Proving that the solution of Ax=0 is a vector space

  1. Here is my attempt to answer this guys, i'd really appreciate any corrections.


    a vector space has the 0 vector
    the vector space is closed under vector addition and scalar multiplication (AKA for every vector u, v in the subspace, there exists a vector u + v in the subspace)

    Here we go.

    The trivial solution is an indication that the 0 vector exists. I don't know how to prove that one, unless i write out the linear combination and set all the scalars to 0

    The trivial solution is not the only solution: free variables and possibly 0 columns or rows exist. (also an indication that the 0 vector exists).

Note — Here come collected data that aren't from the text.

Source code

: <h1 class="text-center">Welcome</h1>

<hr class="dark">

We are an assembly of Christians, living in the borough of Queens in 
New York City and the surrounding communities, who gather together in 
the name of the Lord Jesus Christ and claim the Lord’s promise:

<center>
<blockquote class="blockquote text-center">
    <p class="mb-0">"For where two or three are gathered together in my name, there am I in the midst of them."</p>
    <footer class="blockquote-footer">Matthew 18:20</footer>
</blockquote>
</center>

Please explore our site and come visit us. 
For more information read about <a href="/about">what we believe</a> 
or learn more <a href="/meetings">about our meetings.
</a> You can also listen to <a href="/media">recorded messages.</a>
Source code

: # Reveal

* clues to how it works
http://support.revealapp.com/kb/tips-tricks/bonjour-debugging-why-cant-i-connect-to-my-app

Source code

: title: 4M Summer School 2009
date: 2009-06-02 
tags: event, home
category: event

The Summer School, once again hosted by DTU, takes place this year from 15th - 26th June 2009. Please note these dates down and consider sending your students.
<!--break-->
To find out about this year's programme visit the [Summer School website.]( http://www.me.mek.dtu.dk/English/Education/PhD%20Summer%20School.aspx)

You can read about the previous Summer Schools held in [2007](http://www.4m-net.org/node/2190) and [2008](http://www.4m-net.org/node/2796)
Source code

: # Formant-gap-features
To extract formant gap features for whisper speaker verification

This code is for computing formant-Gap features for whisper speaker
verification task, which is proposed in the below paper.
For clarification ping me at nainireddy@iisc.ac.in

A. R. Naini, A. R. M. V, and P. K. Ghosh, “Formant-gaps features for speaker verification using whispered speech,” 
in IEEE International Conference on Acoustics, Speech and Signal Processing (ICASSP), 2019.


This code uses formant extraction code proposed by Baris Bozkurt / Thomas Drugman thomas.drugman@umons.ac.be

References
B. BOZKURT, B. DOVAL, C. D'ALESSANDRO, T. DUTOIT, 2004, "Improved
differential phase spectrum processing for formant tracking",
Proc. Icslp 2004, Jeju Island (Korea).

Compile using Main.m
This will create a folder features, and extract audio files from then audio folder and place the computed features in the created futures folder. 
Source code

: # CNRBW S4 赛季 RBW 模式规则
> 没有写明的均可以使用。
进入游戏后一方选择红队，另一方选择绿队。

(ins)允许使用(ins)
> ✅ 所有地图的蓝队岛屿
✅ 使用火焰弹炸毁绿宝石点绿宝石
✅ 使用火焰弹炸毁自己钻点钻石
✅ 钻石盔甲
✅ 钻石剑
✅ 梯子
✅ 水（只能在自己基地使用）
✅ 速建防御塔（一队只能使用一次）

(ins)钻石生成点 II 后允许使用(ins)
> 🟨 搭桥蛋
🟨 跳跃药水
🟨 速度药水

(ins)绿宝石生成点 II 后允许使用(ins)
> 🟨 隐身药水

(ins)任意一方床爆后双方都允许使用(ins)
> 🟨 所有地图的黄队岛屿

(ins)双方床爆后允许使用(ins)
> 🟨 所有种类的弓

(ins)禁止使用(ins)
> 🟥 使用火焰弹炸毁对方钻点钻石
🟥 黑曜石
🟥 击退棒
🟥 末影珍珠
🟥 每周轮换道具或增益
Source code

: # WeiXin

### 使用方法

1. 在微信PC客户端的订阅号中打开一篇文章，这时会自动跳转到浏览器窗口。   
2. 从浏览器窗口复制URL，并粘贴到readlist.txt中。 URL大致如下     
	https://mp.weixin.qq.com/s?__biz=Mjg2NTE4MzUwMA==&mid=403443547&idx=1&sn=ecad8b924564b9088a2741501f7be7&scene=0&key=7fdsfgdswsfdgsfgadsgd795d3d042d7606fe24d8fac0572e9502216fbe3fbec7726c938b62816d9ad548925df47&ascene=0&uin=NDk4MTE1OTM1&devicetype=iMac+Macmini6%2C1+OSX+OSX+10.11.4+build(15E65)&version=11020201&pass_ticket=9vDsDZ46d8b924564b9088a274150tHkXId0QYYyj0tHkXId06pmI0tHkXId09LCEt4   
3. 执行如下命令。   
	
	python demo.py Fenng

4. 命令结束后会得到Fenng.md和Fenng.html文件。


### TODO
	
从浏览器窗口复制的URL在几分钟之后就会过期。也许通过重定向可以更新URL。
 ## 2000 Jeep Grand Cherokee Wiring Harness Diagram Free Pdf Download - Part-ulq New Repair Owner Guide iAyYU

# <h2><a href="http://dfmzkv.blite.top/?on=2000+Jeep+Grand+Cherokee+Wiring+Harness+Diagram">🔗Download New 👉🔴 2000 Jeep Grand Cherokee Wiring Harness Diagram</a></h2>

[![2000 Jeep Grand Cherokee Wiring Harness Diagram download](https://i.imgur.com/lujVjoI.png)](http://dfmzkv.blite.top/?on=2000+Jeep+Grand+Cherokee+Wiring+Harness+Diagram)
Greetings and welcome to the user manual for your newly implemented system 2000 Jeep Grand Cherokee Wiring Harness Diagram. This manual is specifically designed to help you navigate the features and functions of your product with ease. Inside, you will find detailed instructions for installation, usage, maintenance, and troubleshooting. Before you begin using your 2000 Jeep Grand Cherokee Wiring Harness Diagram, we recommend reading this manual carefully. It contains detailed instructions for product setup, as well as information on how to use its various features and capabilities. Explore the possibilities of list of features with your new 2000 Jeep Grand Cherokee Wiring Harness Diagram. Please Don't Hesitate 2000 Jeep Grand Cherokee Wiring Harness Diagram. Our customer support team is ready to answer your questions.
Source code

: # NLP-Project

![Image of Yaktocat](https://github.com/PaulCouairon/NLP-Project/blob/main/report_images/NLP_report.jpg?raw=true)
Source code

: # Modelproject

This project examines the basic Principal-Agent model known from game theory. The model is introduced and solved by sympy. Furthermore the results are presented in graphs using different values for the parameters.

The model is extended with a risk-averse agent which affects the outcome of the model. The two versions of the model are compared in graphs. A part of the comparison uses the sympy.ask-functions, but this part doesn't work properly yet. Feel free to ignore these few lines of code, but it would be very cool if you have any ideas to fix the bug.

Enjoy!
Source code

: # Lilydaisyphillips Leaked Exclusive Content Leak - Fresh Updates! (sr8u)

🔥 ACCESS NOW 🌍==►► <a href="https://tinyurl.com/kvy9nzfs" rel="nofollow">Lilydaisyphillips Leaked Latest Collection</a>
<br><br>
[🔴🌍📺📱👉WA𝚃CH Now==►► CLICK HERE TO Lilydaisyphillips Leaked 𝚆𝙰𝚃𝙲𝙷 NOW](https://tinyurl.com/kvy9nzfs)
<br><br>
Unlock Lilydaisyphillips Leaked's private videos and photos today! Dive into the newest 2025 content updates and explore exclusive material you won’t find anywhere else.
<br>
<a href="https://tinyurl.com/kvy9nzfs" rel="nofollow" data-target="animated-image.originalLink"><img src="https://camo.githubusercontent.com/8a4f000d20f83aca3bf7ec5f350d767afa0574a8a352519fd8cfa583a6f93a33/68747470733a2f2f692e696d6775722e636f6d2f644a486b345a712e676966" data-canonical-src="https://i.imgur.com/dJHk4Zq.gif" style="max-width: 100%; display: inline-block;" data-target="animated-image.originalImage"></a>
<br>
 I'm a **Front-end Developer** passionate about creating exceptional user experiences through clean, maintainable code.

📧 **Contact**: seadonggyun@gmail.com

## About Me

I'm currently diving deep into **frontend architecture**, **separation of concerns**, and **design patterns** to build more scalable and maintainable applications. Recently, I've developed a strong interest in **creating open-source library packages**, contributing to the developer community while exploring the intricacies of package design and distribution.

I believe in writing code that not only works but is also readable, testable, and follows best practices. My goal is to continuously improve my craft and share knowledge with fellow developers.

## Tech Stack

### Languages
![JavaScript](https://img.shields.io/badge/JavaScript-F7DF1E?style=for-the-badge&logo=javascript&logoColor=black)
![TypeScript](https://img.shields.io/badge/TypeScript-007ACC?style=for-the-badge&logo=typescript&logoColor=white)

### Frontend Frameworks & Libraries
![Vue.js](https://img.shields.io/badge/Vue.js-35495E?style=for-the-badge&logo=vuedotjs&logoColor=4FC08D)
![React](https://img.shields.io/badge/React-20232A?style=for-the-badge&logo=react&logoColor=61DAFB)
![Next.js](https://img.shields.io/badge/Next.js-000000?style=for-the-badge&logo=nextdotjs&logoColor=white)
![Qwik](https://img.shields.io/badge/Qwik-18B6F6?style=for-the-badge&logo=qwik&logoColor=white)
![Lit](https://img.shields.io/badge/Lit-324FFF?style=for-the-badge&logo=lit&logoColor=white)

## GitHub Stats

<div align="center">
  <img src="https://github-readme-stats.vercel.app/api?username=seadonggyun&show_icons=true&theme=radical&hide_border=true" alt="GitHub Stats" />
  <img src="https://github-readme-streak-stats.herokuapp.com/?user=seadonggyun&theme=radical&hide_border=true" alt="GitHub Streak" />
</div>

    so if we row reduce the matrix to row echalon form and solve for [x1 ... xn] by moving the free variables to the right side of the homogenius equation then that would be the same as the additive property i mentioned above right? but how would i even know that u or v are in the vector space to begin with ? (remindeR: u and v are vector columns of the matrix A.)
     
  2. jcsd
  3. Dick

    Dick 25,651
    Science Advisor
    Homework Helper

    You don't have to solve anything. If u and v are in the null space N={x:Ax=0} that just means Au=0 and Av=0. To show it's closed under vector addition, for example, you just need to show (u+v) is in N. That is, show A(u+v)=0. Can you do that?
     
  4. how can you show that when you are not given u or v, unless its super simple and just happens to be worth a lot of marks.
     
  5. HallsofIvy

    HallsofIvy 40,229
    Staff Emeritus
    Science Advisor

    No, you can't set the scalars to 0, they are given in "A". What you want to do is the other way around: show that the 0 vector satisfies the equation A0= 0. Since A is a linear transformation, what do you know about linear transformations? In particular, what is A0?
    (Think about A(v+ 0)= Av by definition of "0" and use the distributive law.)

    You want to show that if u and v are in the space, (that is, they satisfy Au= 0, Av= 0) then au+ bv is also in the space, for any numbers a and b (What is A(au+ bv)?).

    DON'T think about "row echelon form" or anything like that. Just use the properties of linear transformations (matrix multiplication) themselves: A(u+ v)= Au+ Av and A(bu)= b(Au).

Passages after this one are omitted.